Anima Anandkumar is a Bren professor at Caltech CMS department and a principal scientist at Amazon Web Services. Her research interests are in the areas of large-scale machine learning, non-convex optimization and high-dimensional statistics. In particular, she has been spearheading the development and analysis of tensor algorithms. She is the recipient of several awards such as the Alfred. P. Sloan Fellowship, Microsoft Faculty Fellowship, Google research award, ARO and AFOSR Young Investigator Awards, NSF Career Award, Early Career Excellence in Research Award at UCI, Best Thesis Award from the ACM Sigmetrics society, IBM Fran Allen PhD fellowship, and several best paper awards. She has been featured in a number of forums such as the yourstory, Quora ML session, Huffington post, Forbes, O’Reilly media, and so on. She received her B.Tech in Electrical Engineering from IIT Madras in 2004 and her PhD from Cornell University in 2009. She was a postdoctoral researcher at MIT from 2009 to 2010, an assistant professor at U.C. Irvine between 2010 and 2016, and a visiting researcher at Microsoft Research New England in 2012 and 2014.

Slides.

Vladlen Koltun: Learning to Act with Natural Supervision

Abstract

I will begin by discussing the common organization of machine learning into supervised, unsupervised, and reinforcement learning. I will argue that these distinctions have largely outlived their usefulness, in part because the terms are heavily overloaded and mean different things to different people (or even the same people at different times of day). I will discuss natural supervision as a regime that supports robust algorithmic machinery, scalable datasets, and the coupling of perception and action. This will be illustrated via recent work that uses natural supervision to train intelligent systems that act in complex and dynamic three-dimensional environments based on raw sensory input.

Bio

Vladlen Koltun is the Director of the Intel Visual Computing Lab. He received a PhD in 2002 for new results in theoretical computational geometry, spent three years at UC Berkeley as a postdoc in the theory group, and joined the Stanford Computer Science faculty in 2005 as a theoretician. He switched to research in visual computing in 2007 and joined Intel as a Principal Researcher in 2015 to establish the Visual Computing Lab.

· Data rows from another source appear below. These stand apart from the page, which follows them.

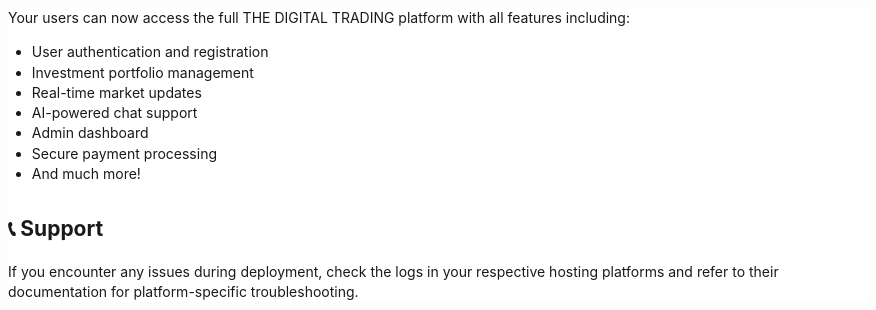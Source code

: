 Your users can now access the full THE DIGITAL TRADING platform with all features including:
- User authentication and registration
- Investment portfolio management
- Real-time market updates
- AI-powered chat support
- Admin dashboard
- Secure payment processing
- And much more!

## 📞 Support

If you encounter any issues during deployment, check the logs in your respective hosting platforms and refer to their documentation for platform-specific troubleshooting.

Jianfeng Gao: Neural approaches to Machine Reading Comprehension and Dialogue

Abstract

In this talk, I start with a brief introduction to the history of symbolic approaches to natural language processing (NLP), and why we move to neural approaches recently. Then I describes in detail the deep learning technologies that are recently developed for two areas of NLP tasks. First is a set of neural attention and inference models developed for machine reading comprehension and question answering. Second is the use of deep learning for various of dialogue agents, including task-completion bots and social chat bots.

Bio

Jianfeng Gao is Partner Research Manager at Microsoft AI and Research, Redmond. He works on deep learning for text and image processing and leads the development of AI systems for machine reading comprehension (MRC), question answering (QA), dialogue, and business applications. From 2006 to 2014, he was Principal Researcher at Natural Language Processing Group at Microsoft Research, Redmond, where he worked on Web search, query understanding and reformulation, ads prediction, and statistical machine translation. From 2005 to 2006, he was a Research Lead in Natural Interactive Services Division at Microsoft, where he worked on Project X, an effort of developing natural user interface for Windows. From 2000 to 2005, he was Research Lead in Natural Language Computing Group at Microsoft Research Asia, where he and his colleagues developed the first Chinese speech recognition system released with Microsoft Office, the Chinese/Japanese Input Method Editors (IME) which were the leading products in the market, and the natural language platform for Microsoft Windows.

Slides

Barret Zoph and Quoc Le: Learning Transferable Architectures for ImageNet

Abstract

In this talk, we will discuss the use of Reinforcement Learning to automate the process of designing neural architectures (Neural Architecture Search). We will also report our recent results on applying this method to the ImageNet classification dataset.

Bio

Quoc is a research scientist at Google Brain. Prior to Google Brain, Quoc did his PhD at Stanford. He was recognized at one of top innovators in 2014 by MIT Technology Review for his work on large scale deep learning.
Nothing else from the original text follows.